Give back all of the data exactly as it stands, with the pictures removed.

**** ENTRIES SHOWN ****

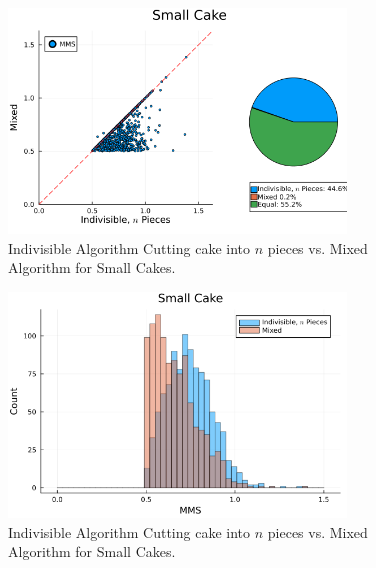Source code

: \begin{figure}
    \centering
    \includegraphics[width=0.8\textwidth]{assets/plots/scatter_indivisible_n_pieces_vs_mixed_small_cake.png}
    \caption{Indivisible Algorithm Cutting cake into $n$ pieces vs. Mixed Algorithm for Small Cakes.}
    \label{fig:scatter_indivisible_n_pieces_vs_mixed_small_cake}
\end{figure}
\begin{figure}
    \centering
    \includegraphics[width=0.8\textwidth]{assets/plots/histogram_indivisible_n_pieces_vs_mixed_small_cake.png}
    \caption{Indivisible Algorithm Cutting cake into $n$ pieces vs. Mixed Algorithm for Small Cakes.}
    \label{fig:histogram_indivisible_n_pieces_vs_mixed_small_cake}
\end{figure}


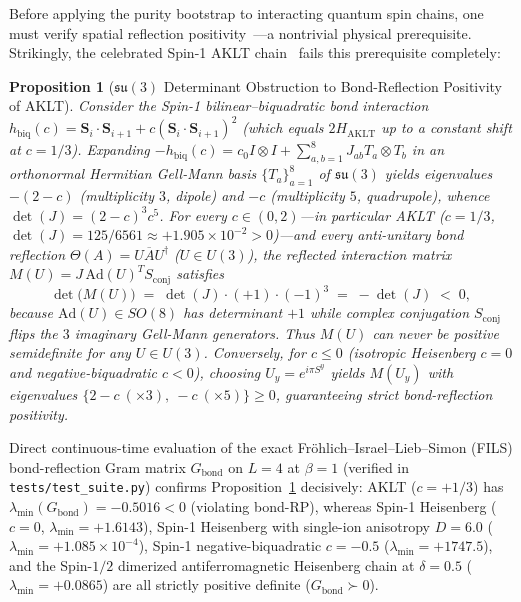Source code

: \documentclass[11pt,a4paper]{article}
\newtheorem{proposition}[theorem]{Proposition}
\theoremstyle{definition}
\begin{document}
Before applying the purity bootstrap to interacting quantum spin chains, one must verify spatial reflection positivity~\cite{Frohlich1978Reflection}—a nontrivial physical prerequisite. Strikingly, the celebrated Spin-1 AKLT chain~\cite{Affleck1987AKLT} fails this prerequisite completely:

\begin{proposition}[$\mathfrak{su}(3)$ Determinant Obstruction to Bond-Reflection Positivity of AKLT]
\label{prop:aklt_nogo}
Consider the Spin-1 bilinear--biquadratic bond interaction $h_{\mathrm{biq}}(c) = \mathbf{S}_i\cdot\mathbf{S}_{i+1} + c(\mathbf{S}_i\cdot\mathbf{S}_{i+1})^2$ (which equals $2 H_{\mathrm{AKLT}}$ up to a constant shift at $c = 1/3$). Expanding $-h_{\mathrm{biq}}(c) = c_0 I\otimes I + \sum_{a,b=1}^8 J_{ab} T_a \otimes T_b$ in an orthonormal Hermitian Gell-Mann basis $\{T_a\}_{a=1}^8$ of $\mathfrak{su}(3)$ yields eigenvalues $-(2-c)$ (multiplicity $3$, dipole) and $-c$ (multiplicity $5$, quadrupole), whence $\det(J) = (2-c)^3 c^5$. For \emph{every} $c \in (0, 2)$—in particular AKLT ($c = 1/3$, $\det(J) = 125/6561 \approx +1.905 \times 10^{-2} > 0$)—and \emph{every} anti-unitary bond reflection $\Theta(A) = U \overline{A} U^\dagger$ ($U \in U(3)$), the reflected interaction matrix $M(U) = J\,\mathrm{Ad}(U)^T S_{\mathrm{conj}}$ satisfies
\[
  \det\bigl(M(U)\bigr) \;=\; \det(J)\cdot (+1)\cdot (-1)^3 \;=\; -\det(J) \;<\; 0,
\]
because $\mathrm{Ad}(U) \in SO(8)$ has determinant $+1$ while complex conjugation $S_{\mathrm{conj}}$ flips the $3$ imaginary Gell-Mann generators. Thus $M(U)$ can never be positive semidefinite for any $U \in U(3)$. Conversely, for $c \le 0$ (isotropic Heisenberg $c=0$ and negative-biquadratic $c<0$), choosing $U_y = e^{i\pi S^y}$ yields $M(U_y)$ with eigenvalues $\{2-c\ (\times 3),\ -c\ (\times 5)\} \ge 0$, guaranteeing strict bond-reflection positivity.
\end{proposition}

Direct continuous-time evaluation of the exact Fr\"ohlich--Israel--Lieb--Simon (FILS) bond-reflection Gram matrix $G_{\mathrm{bond}}$ on $L = 4$ at $\beta = 1$ (verified in \texttt{tests/test\_suite.py}) confirms Proposition~\ref{prop:aklt_nogo} decisively: AKLT ($c = +1/3$) has $\lambda_{\min}(G_{\mathrm{bond}}) = -0.5016 < 0$ (violating bond-RP), whereas Spin-1 Heisenberg ($c=0$, $\lambda_{\min} = +1.6143$), Spin-1 Heisenberg with single-ion anisotropy $D = 6.0$ ($\lambda_{\min} = +1.085 \times 10^{-4}$), Spin-1 negative-biquadratic $c = -0.5$ ($\lambda_{\min} = +1747.5$), and the Spin-$1/2$ dimerized antiferromagnetic Heisenberg chain at $\delta = 0.5$ ($\lambda_{\min} = +0.0865$) are all strictly positive definite ($G_{\mathrm{bond}} \succ 0$).
\end{document}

****

* **RESULT FOR THIS EXERCISE**
Source code

: \begin{figure}
    \centering
    \includegraphics[width=0.8\textwidth]{assets/plots/scatter_indivisible_n_pieces_vs_mixed_small_cake.png}
    \caption{Indivisible Algorithm Cutting cake into $n$ pieces vs. Mixed Algorithm for Small Cakes.}
    \label{fig:scatter_indivisible_n_pieces_vs_mixed_small_cake}
\end{figure}
\begin{figure}
    \centering
    \includegraphics[width=0.8\textwidth]{assets/plots/histogram_indivisible_n_pieces_vs_mixed_small_cake.png}
    \caption{Indivisible Algorithm Cutting cake into $n$ pieces vs. Mixed Algorithm for Small Cakes.}
    \label{fig:histogram_indivisible_n_pieces_vs_mixed_small_cake}
\end{figure}


Source code

: \documentclass[11pt,a4paper]{article}
\newtheorem{proposition}[theorem]{Proposition}
\theoremstyle{definition}
\begin{document}
Before applying the purity bootstrap to interacting quantum spin chains, one must verify spatial reflection positivity~\cite{Frohlich1978Reflection}—a nontrivial physical prerequisite. Strikingly, the celebrated Spin-1 AKLT chain~\cite{Affleck1987AKLT} fails this prerequisite completely:

\begin{proposition}[$\mathfrak{su}(3)$ Determinant Obstruction to Bond-Reflection Positivity of AKLT]
\label{prop:aklt_nogo}
Consider the Spin-1 bilinear--biquadratic bond interaction $h_{\mathrm{biq}}(c) = \mathbf{S}_i\cdot\mathbf{S}_{i+1} + c(\mathbf{S}_i\cdot\mathbf{S}_{i+1})^2$ (which equals $2 H_{\mathrm{AKLT}}$ up to a constant shift at $c = 1/3$). Expanding $-h_{\mathrm{biq}}(c) = c_0 I\otimes I + \sum_{a,b=1}^8 J_{ab} T_a \otimes T_b$ in an orthonormal Hermitian Gell-Mann basis $\{T_a\}_{a=1}^8$ of $\mathfrak{su}(3)$ yields eigenvalues $-(2-c)$ (multiplicity $3$, dipole) and $-c$ (multiplicity $5$, quadrupole), whence $\det(J) = (2-c)^3 c^5$. For \emph{every} $c \in (0, 2)$—in particular AKLT ($c = 1/3$, $\det(J) = 125/6561 \approx +1.905 \times 10^{-2} > 0$)—and \emph{every} anti-unitary bond reflection $\Theta(A) = U \overline{A} U^\dagger$ ($U \in U(3)$), the reflected interaction matrix $M(U) = J\,\mathrm{Ad}(U)^T S_{\mathrm{conj}}$ satisfies
\[
  \det\bigl(M(U)\bigr) \;=\; \det(J)\cdot (+1)\cdot (-1)^3 \;=\; -\det(J) \;<\; 0,
\]
because $\mathrm{Ad}(U) \in SO(8)$ has determinant $+1$ while complex conjugation $S_{\mathrm{conj}}$ flips the $3$ imaginary Gell-Mann generators. Thus $M(U)$ can never be positive semidefinite for any $U \in U(3)$. Conversely, for $c \le 0$ (isotropic Heisenberg $c=0$ and negative-biquadratic $c<0$), choosing $U_y = e^{i\pi S^y}$ yields $M(U_y)$ with eigenvalues $\{2-c\ (\times 3),\ -c\ (\times 5)\} \ge 0$, guaranteeing strict bond-reflection positivity.
\end{proposition}

Direct continuous-time evaluation of the exact Fr\"ohlich--Israel--Lieb--Simon (FILS) bond-reflection Gram matrix $G_{\mathrm{bond}}$ on $L = 4$ at $\beta = 1$ (verified in \texttt{tests/test\_suite.py}) confirms Proposition~\ref{prop:aklt_nogo} decisively: AKLT ($c = +1/3$) has $\lambda_{\min}(G_{\mathrm{bond}}) = -0.5016 < 0$ (violating bond-RP), whereas Spin-1 Heisenberg ($c=0$, $\lambda_{\min} = +1.6143$), Spin-1 Heisenberg with single-ion anisotropy $D = 6.0$ ($\lambda_{\min} = +1.085 \times 10^{-4}$), Spin-1 negative-biquadratic $c = -0.5$ ($\lambda_{\min} = +1747.5$), and the Spin-$1/2$ dimerized antiferromagnetic Heisenberg chain at $\delta = 0.5$ ($\lambda_{\min} = +0.0865$) are all strictly positive definite ($G_{\mathrm{bond}} \succ 0$).
\end{document}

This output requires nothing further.